**WHAT IS REQUIRED**
Filter the records below for the word "action". Keep each line that has it.

**Records from a data source**
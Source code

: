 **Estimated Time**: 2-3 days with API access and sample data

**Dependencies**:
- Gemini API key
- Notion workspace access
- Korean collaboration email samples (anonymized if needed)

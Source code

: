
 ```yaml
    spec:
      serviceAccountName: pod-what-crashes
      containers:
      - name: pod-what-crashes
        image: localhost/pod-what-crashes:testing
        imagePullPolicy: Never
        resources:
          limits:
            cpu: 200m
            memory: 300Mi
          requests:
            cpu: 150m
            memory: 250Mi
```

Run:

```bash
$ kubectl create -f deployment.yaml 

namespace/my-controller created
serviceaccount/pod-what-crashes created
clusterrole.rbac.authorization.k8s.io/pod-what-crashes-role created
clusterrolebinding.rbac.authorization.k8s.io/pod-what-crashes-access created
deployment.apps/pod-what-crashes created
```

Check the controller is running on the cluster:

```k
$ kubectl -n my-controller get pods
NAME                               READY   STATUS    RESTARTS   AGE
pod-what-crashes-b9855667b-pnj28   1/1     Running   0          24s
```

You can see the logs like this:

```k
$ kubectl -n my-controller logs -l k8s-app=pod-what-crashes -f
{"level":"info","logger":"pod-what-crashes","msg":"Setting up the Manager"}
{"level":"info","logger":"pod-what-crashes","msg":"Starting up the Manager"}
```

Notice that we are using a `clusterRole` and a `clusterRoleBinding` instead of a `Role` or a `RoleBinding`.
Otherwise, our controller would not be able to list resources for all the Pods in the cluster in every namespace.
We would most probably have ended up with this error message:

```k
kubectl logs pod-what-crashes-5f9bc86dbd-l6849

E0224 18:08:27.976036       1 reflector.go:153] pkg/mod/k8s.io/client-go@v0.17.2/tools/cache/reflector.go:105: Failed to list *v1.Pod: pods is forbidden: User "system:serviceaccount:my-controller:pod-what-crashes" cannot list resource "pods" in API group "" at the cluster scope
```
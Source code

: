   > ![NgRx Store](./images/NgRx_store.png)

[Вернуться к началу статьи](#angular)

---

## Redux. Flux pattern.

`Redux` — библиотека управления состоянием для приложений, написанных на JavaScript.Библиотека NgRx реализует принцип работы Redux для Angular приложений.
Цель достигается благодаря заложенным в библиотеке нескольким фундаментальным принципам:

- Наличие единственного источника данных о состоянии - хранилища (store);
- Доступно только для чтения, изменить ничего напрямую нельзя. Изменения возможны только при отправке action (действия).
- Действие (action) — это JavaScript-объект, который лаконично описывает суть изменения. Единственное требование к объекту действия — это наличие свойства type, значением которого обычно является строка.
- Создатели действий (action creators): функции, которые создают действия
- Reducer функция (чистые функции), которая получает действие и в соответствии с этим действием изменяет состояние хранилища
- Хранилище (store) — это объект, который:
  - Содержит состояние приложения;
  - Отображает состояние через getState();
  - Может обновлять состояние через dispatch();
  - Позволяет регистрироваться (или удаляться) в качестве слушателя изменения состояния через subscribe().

**TASK SOLUTION**
- Доступно только для чтения, изменить ничего напрямую нельзя. Изменения возможны только при отправке action (действия).
- Действие (action) — это JavaScript-объект, который лаконично описывает суть изменения. Единственное требование к объекту действия — это наличие свойства type, значением которого обычно является строка.
- Создатели действий (action creators): функции, которые создают действия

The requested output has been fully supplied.